Date of Degree

1990

Document Type

Dissertation

Degree Name

Ph.D.

Program

Theatre

Advisor

Walter Meserve

Committee Members

Harry Carlson

Stanley Kauffmann

Subject Categories

Theatre and Performance Studies

Abstract

From 1968 to 1972, years which many historians have determined as encompassing the most focussed characteristics of the Sixties as a whole, the United States underwent enormous political upheaval which affected every one of its major institutions, including the theater. The political turmoil of the period was reflected in the theater, both mainstream and alternative. Literally hundreds of political theater pieces were produced and acted in the streets, shopping malls, church basements and stages of the United States. Yet little scholarly attention has been paid to the phenomenon. What little work is available concentrates on aesthetics; content is largely ignored. When content is addressed, the crucial context of the post-World War II era is ignored. This study aims to redress that deficiency.

This thesis recognizes three major cultural expressions of the political impulse in theater of the period: black protest, New Left and mainstream. By first providing a careful content analysis of the canons of each respective theater, the study then provides a cross-comparison analysis to determine points of divergence and convergence.

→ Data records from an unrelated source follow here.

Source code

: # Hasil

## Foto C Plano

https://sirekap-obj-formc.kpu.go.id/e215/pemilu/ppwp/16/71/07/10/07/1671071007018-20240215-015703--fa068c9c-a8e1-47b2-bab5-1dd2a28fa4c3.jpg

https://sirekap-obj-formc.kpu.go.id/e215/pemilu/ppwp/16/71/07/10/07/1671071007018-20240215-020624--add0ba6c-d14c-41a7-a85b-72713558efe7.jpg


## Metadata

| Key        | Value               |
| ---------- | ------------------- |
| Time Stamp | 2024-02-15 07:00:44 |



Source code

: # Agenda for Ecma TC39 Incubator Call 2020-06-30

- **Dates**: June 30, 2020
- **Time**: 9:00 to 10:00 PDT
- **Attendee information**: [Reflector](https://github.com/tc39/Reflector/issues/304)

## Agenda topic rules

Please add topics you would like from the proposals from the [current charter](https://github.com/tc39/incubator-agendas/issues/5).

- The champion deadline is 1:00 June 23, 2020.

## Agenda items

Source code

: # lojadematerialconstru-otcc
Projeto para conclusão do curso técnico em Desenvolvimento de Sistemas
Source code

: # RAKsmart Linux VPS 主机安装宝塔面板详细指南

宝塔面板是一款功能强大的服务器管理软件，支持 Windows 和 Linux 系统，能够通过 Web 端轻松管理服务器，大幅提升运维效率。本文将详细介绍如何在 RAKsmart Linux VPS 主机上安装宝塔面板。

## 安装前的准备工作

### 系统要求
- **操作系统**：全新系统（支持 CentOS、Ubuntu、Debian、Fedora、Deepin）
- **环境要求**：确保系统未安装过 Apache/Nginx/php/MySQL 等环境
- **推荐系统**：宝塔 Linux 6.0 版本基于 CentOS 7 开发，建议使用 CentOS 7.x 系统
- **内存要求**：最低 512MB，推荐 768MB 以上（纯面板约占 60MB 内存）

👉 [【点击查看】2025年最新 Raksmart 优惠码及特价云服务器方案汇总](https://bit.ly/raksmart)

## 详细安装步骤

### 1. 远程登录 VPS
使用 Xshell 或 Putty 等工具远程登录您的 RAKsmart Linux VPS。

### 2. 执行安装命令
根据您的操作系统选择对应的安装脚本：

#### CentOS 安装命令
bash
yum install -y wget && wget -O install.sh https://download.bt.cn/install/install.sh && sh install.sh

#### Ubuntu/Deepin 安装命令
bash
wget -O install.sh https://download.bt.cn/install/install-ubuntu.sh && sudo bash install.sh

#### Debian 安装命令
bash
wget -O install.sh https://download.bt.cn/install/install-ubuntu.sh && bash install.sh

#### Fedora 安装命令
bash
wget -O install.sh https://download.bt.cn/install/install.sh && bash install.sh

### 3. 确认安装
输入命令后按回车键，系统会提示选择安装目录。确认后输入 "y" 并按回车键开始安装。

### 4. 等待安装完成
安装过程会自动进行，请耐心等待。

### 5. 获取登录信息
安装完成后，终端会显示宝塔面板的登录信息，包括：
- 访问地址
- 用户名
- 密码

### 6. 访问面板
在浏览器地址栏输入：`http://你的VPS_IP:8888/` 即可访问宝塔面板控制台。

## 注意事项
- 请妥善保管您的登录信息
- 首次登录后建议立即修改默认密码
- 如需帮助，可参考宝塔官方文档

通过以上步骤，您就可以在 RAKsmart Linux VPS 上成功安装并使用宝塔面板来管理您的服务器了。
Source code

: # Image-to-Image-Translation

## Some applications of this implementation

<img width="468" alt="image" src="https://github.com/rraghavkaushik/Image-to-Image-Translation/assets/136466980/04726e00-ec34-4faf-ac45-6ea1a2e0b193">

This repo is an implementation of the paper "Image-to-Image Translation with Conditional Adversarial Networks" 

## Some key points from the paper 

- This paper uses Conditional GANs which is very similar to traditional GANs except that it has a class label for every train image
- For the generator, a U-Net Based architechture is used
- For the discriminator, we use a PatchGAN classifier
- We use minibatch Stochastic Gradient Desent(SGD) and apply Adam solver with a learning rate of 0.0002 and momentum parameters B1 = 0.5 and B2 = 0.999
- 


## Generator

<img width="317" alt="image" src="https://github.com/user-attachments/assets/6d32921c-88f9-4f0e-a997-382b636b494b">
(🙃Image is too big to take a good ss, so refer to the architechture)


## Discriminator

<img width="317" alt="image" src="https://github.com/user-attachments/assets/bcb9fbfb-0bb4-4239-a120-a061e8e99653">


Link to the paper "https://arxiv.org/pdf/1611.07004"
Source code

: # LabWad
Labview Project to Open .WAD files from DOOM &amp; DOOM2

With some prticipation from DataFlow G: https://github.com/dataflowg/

Perhaps the most important contribution of this work is its insistence on evaluating the works within the peculiar social and political context that obtained post-World War II. The current academic studies of Sixties political theater assume the continuation of an uninterrupted European cultural tradition. Yet it can be said that the experience of fascism–albeit gleaned second-hand by this generation through the media–shattered all a priori concepts of the nature of man and society. Examination of the documents of this theater reveals that the war was the major source for its ideology and iconology.

Comments

Digital reproduction from the UMI microform.